Listed records
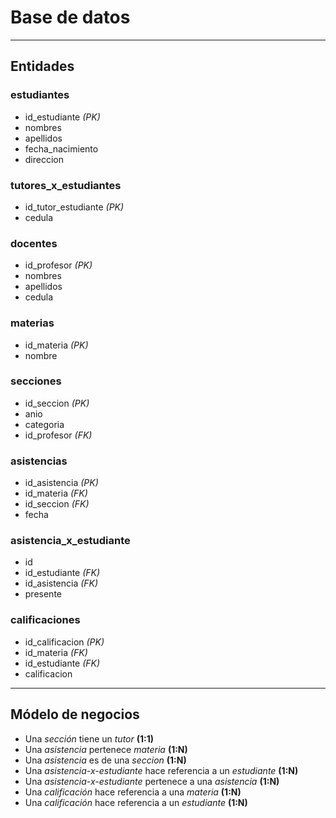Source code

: # Base de datos

---

## Entidades

### estudiantes
- id_estudiante *(PK)*
- nombres
- apellidos
- fecha_nacimiento
- direccion

### tutores_x_estudiantes
- id_tutor_estudiante *(PK)*
- cedula

### docentes
- id_profesor *(PK)*
- nombres
- apellidos
- cedula

### materias
- id_materia *(PK)*
- nombre

### secciones
- id_seccion *(PK)*
- anio
- categoria
- id_profesor *(FK)*

### asistencias
- id_asistencia *(PK)*
- id_materia *(FK)*
- id_seccion *(FK)*
- fecha 

### asistencia_x_estudiante
- id
- id_estudiante *(FK)*
- id_asistencia *(FK)*
- presente

### calificaciones
- id_calificacion *(PK)*
- id_materia *(FK)*
- id_estudiante *(FK)*
- calificacion

---

## Módelo de negocios

- Una _sección_ tiene un _tutor_ **(1:1)**
- Una _asistencia_ pertenece _materia_ **(1:N)**
- Una _asistencia_ es de una _seccion_ **(1:N)**
- Una _asistencia-x-estudiante_ hace referencia a un _estudiante_ **(1:N)**
- Una _asistencia-x-estudiante_ pertenece a una _asistencia_ **(1:N)**
- Una _calificación_ hace referencia a una _materia_ **(1:N)**
- Una _calificación_ hace referencia a un _estudiante_ **(1:N)**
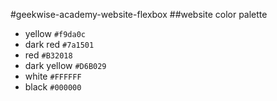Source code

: #geekwise-academy-website-flexbox
##website color palette
* yellow `#f9da0c`
* dark red `#7a1501`
* red `#B32018`
* dark yellow `#D6B029`
* white `#FFFFFF`
* black `#000000`
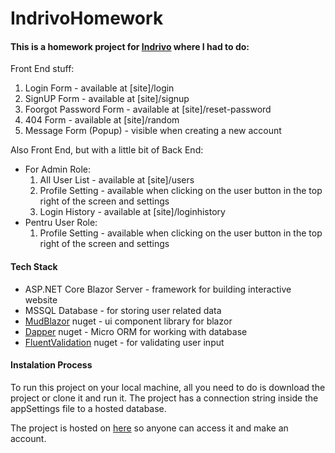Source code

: # IndrivoHomework

#### This is a homework project for [Indrivo](https://www.linkedin.com/company/indrivo/) where I had to do:

Front End stuff:
  1. Login Form - available at [site]/login
  1. SignUP Form - available at [site]/signup
  1. Foorgot Password Form - available at [site]/reset-password
  1. 404 Form - available at [site]/random
  1. Message Form (Popup) - visible when creating a new account

Also Front End, but with a little bit of Back End:
  - For Admin Role:
    1. All User List - available at [site]/users
    1. Profile Setting - available when clicking on the user button in the top right of the screen and settings
    1. Login History - available at [site]/loginhistory
  - Pentru User Role:
    1. Profile Setting - available when clicking on the user button in the top right of the screen and settings

#### Tech Stack

- ASP.NET Core Blazor Server - framework for building interactive website
- MSSQL Database - for storing user related data
- [MudBlazor](https://www.nuget.org/packages/MudBlazor/6.4.1) nuget - ui component library for blazor
- [Dapper](https://www.nuget.org/packages/Dapper/2.0.138) nuget - Micro ORM for working with database
- [FluentValidation](https://www.nuget.org/packages/FluentValidation/11.5.2) nuget - for validating user input

#### Instalation Process

To run this project on your local machine, all you need to do is download the project or clone it and run it.
The project has a connection string inside the appSettings file to a hosted database.

The project is hosted on [here](http://indrivo-homework.somee.com/) so anyone can access it and make an account.
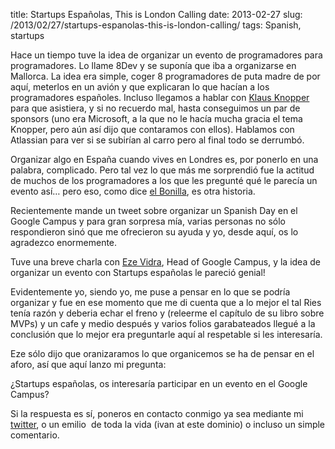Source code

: title: Startups Españolas, This is London Calling
date: 2013-02-27
slug: /2013/02/27/startups-espanolas-this-is-london-calling/
tags: Spanish, startups

Hace un tiempo tuve la idea de organizar un evento de programadores para programadores. Lo llame 8Dev y se suponía que iba a organizarse en Mallorca. La idea era simple, coger 8 programadores de puta madre de por aquí, meterlos en un avión y que explicaran lo que hacían a los programadores españoles. Incluso llegamos a hablar con [Klaus Knopper][1] para que asistiera, y si no recuerdo mal, hasta conseguimos un par de sponsors (uno era Microsoft, a la que no le hacía mucha gracia el tema Knopper, pero aún así dijo que contaramos con ellos). Hablamos con Atlassian para ver si se subirían al carro pero al final todo se derrumbó.

Organizar algo en España cuando vives en Londres es, por ponerlo en una palabra, complicado. Pero tal vez lo que más me sorprendió fue la actitud de muchos de los programadores a los que les pregunté qué le parecía un evento así&#8230; pero eso, como dice [el Bonilla][2], es otra historia.

Recientemente mande un tweet sobre organizar un Spanish Day en el Google Campus y para gran sorpresa mía, varias personas no sólo respondieron sinó que me ofrecieron su ayuda y yo, desde aquí, os lo agradezco enormemente.

Tuve una breve charla con [Eze Vidra][3], Head of Google Campus, y la idea de organizar un evento con Startups españolas le pareció genial!

Evidentemente yo, siendo yo, me puse a pensar en lo que se podría organizar y fue en ese momento que me di cuenta que a lo mejor el tal Ries tenía razón y deberia echar el freno y (releerme el capítulo de su libro sobre MVPs) y un cafe y medio después y varios folios garabateados llegué a la conclusión que lo mejor era preguntarle aquí al respetable si les interesaría.

Eze sólo dijo que oranizaramos lo que organicemos se ha de pensar en el aforo, así que aquí lanzo mi pregunta:

¿Startups españolas, os interesaría participar en un evento en el Google Campus?

Si la respuesta es sí, poneros en contacto conmigo ya sea mediante mi [twitter][4], o un emilio  de toda la vida (ivan at este dominio) o incluso un simple comentario.

 [1]: http://en.wikipedia.org/wiki/Klaus_Knopper
 [2]: http://www.bonillaware.com/
 [3]: https://twitter.com/ediggs
 [4]: http://twitter.com/ipedrazas
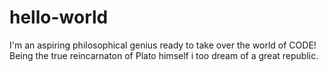 # hello-world

I'm an aspiring philosophical genius ready to take over the world of CODE!
Being the true reincarnaton of Plato himself i too dream of a great republic.
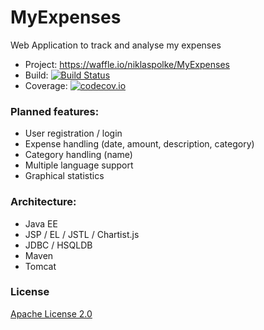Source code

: # MyExpenses
Web Application to track and analyse my expenses
* Project:  https://waffle.io/niklaspolke/MyExpenses
* Build: [![Build Status](https://travis-ci.org/niklaspolke/MyExpenses.svg)](https://travis-ci.org/niklaspolke/MyExpenses)
* Coverage: [![codecov.io](http://codecov.io/github/niklaspolke/MyExpenses/coverage.svg?branch=master)](http://codecov.io/github/niklaspolke/MyExpenses?branch=master)

### Planned features:
* User registration / login
* Expense handling (date, amount, description, category)
* Category handling (name)
* Multiple language support
* Graphical statistics

### Architecture:
* Java EE
* JSP / EL / JSTL / Chartist.js
* JDBC / HSQLDB
* Maven
* Tomcat

### License
[Apache License 2.0](http://www.apache.org/licenses/LICENSE-2.0.html)

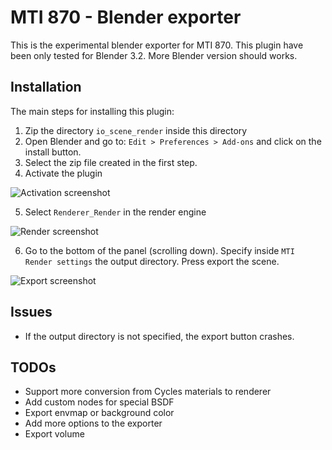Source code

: # MTI 870 - Blender exporter

This is the experimental blender exporter for MTI 870. 
This plugin have been only tested for Blender 3.2. More Blender version should works.

## Installation

The main steps for installing this plugin:
1) Zip the directory `io_scene_render` inside this directory
2) Open Blender and go to: `Edit > Preferences > Add-ons` and click on the install button. 
3) Select the zip file created in the first step. 
4) Activate the plugin

![Activation screenshot](imgs/activate.png)

5) Select `Renderer_Render` in the render engine

![Render screenshot](imgs/engine.png)

6) Go to the bottom of the panel (scrolling down). Specify inside `MTI Render settings` the output directory. Press export the scene.

![Export screenshot](imgs/export.png)

## Issues
- If the output directory is not specified, the export button crashes.

## TODOs
- Support more conversion from Cycles materials to renderer
- Add custom nodes for special BSDF
- Export envmap or background color
- Add more options to the exporter
- Export volume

Work required
Pictures stay out; copy every entry above exactly.

Answer space
Source code

: # Base de datos

---

## Entidades

### estudiantes
- id_estudiante *(PK)*
- nombres
- apellidos
- fecha_nacimiento
- direccion

### tutores_x_estudiantes
- id_tutor_estudiante *(PK)*
- cedula

### docentes
- id_profesor *(PK)*
- nombres
- apellidos
- cedula

### materias
- id_materia *(PK)*
- nombre

### secciones
- id_seccion *(PK)*
- anio
- categoria
- id_profesor *(FK)*

### asistencias
- id_asistencia *(PK)*
- id_materia *(FK)*
- id_seccion *(FK)*
- fecha 

### asistencia_x_estudiante
- id
- id_estudiante *(FK)*
- id_asistencia *(FK)*
- presente

### calificaciones
- id_calificacion *(PK)*
- id_materia *(FK)*
- id_estudiante *(FK)*
- calificacion

---

## Módelo de negocios

- Una _sección_ tiene un _tutor_ **(1:1)**
- Una _asistencia_ pertenece _materia_ **(1:N)**
- Una _asistencia_ es de una _seccion_ **(1:N)**
- Una _asistencia-x-estudiante_ hace referencia a un _estudiante_ **(1:N)**
- Una _asistencia-x-estudiante_ pertenece a una _asistencia_ **(1:N)**
- Una _calificación_ hace referencia a una _materia_ **(1:N)**
- Una _calificación_ hace referencia a un _estudiante_ **(1:N)**
Source code

: #geekwise-academy-website-flexbox
##website color palette
* yellow `#f9da0c`
* dark red `#7a1501`
* red `#B32018`
* dark yellow `#D6B029`
* white `#FFFFFF`
* black `#000000`
Source code

: # IndrivoHomework

#### This is a homework project for [Indrivo](https://www.linkedin.com/company/indrivo/) where I had to do:

Front End stuff:
  1. Login Form - available at [site]/login
  1. SignUP Form - available at [site]/signup
  1. Foorgot Password Form - available at [site]/reset-password
  1. 404 Form - available at [site]/random
  1. Message Form (Popup) - visible when creating a new account

Also Front End, but with a little bit of Back End:
  - For Admin Role:
    1. All User List - available at [site]/users
    1. Profile Setting - available when clicking on the user button in the top right of the screen and settings
    1. Login History - available at [site]/loginhistory
  - Pentru User Role:
    1. Profile Setting - available when clicking on the user button in the top right of the screen and settings

#### Tech Stack

- ASP.NET Core Blazor Server - framework for building interactive website
- MSSQL Database - for storing user related data
- [MudBlazor](https://www.nuget.org/packages/MudBlazor/6.4.1) nuget - ui component library for blazor
- [Dapper](https://www.nuget.org/packages/Dapper/2.0.138) nuget - Micro ORM for working with database
- [FluentValidation](https://www.nuget.org/packages/FluentValidation/11.5.2) nuget - for validating user input

#### Instalation Process

To run this project on your local machine, all you need to do is download the project or clone it and run it.
The project has a connection string inside the appSettings file to a hosted database.

The project is hosted on [here](http://indrivo-homework.somee.com/) so anyone can access it and make an account.
Source code

: title: Startups Españolas, This is London Calling
date: 2013-02-27
slug: /2013/02/27/startups-espanolas-this-is-london-calling/
tags: Spanish, startups

Hace un tiempo tuve la idea de organizar un evento de programadores para programadores. Lo llame 8Dev y se suponía que iba a organizarse en Mallorca. La idea era simple, coger 8 programadores de puta madre de por aquí, meterlos en un avión y que explicaran lo que hacían a los programadores españoles. Incluso llegamos a hablar con [Klaus Knopper][1] para que asistiera, y si no recuerdo mal, hasta conseguimos un par de sponsors (uno era Microsoft, a la que no le hacía mucha gracia el tema Knopper, pero aún así dijo que contaramos con ellos). Hablamos con Atlassian para ver si se subirían al carro pero al final todo se derrumbó.

Organizar algo en España cuando vives en Londres es, por ponerlo en una palabra, complicado. Pero tal vez lo que más me sorprendió fue la actitud de muchos de los programadores a los que les pregunté qué le parecía un evento así&#8230; pero eso, como dice [el Bonilla][2], es otra historia.

Recientemente mande un tweet sobre organizar un Spanish Day en el Google Campus y para gran sorpresa mía, varias personas no sólo respondieron sinó que me ofrecieron su ayuda y yo, desde aquí, os lo agradezco enormemente.

Tuve una breve charla con [Eze Vidra][3], Head of Google Campus, y la idea de organizar un evento con Startups españolas le pareció genial!

Evidentemente yo, siendo yo, me puse a pensar en lo que se podría organizar y fue en ese momento que me di cuenta que a lo mejor el tal Ries tenía razón y deberia echar el freno y (releerme el capítulo de su libro sobre MVPs) y un cafe y medio después y varios folios garabateados llegué a la conclusión que lo mejor era preguntarle aquí al respetable si les interesaría.

Eze sólo dijo que oranizaramos lo que organicemos se ha de pensar en el aforo, así que aquí lanzo mi pregunta:

¿Startups españolas, os interesaría participar en un evento en el Google Campus?

Si la respuesta es sí, poneros en contacto conmigo ya sea mediante mi [twitter][4], o un emilio  de toda la vida (ivan at este dominio) o incluso un simple comentario.

 [1]: http://en.wikipedia.org/wiki/Klaus_Knopper
 [2]: http://www.bonillaware.com/
 [3]: https://twitter.com/ediggs
 [4]: http://twitter.com/ipedrazas
 # hello-world

I'm an aspiring philosophical genius ready to take over the world of CODE!
Being the true reincarnaton of Plato himself i too dream of a great republic.
Source code

: # MyExpenses
Web Application to track and analyse my expenses
* Project:  https://waffle.io/niklaspolke/MyExpenses
* Build: [![Build Status](https://travis-ci.org/niklaspolke/MyExpenses.svg)](https://travis-ci.org/niklaspolke/MyExpenses)
* Coverage: [![codecov.io](http://codecov.io/github/niklaspolke/MyExpenses/coverage.svg?branch=master)](http://codecov.io/github/niklaspolke/MyExpenses?branch=master)

### Planned features:
* User registration / login
* Expense handling (date, amount, description, category)
* Category handling (name)
* Multiple language support
* Graphical statistics

### Architecture:
* Java EE
* JSP / EL / JSTL / Chartist.js
* JDBC / HSQLDB
* Maven
* Tomcat

### License
[Apache License 2.0](http://www.apache.org/licenses/LICENSE-2.0.html)

Source code

: # MTI 870 - Blender exporter

This is the experimental blender exporter for MTI 870. 
This plugin have been only tested for Blender 3.2. More Blender version should works.

## Installation

The main steps for installing this plugin:
1) Zip the directory `io_scene_render` inside this directory
2) Open Blender and go to: `Edit > Preferences > Add-ons` and click on the install button. 
3) Select the zip file created in the first step. 
4) Activate the plugin

![Activation screenshot](imgs/activate.png)

5) Select `Renderer_Render` in the render engine

![Render screenshot](imgs/engine.png)

6) Go to the bottom of the panel (scrolling down). Specify inside `MTI Render settings` the output directory. Press export the scene.

![Export screenshot](imgs/export.png)

## Issues
- If the output directory is not specified, the export button crashes.

## TODOs
- Support more conversion from Cycles materials to renderer
- Add custom nodes for special BSDF
- Export envmap or background color
- Add more options to the exporter
- Export volume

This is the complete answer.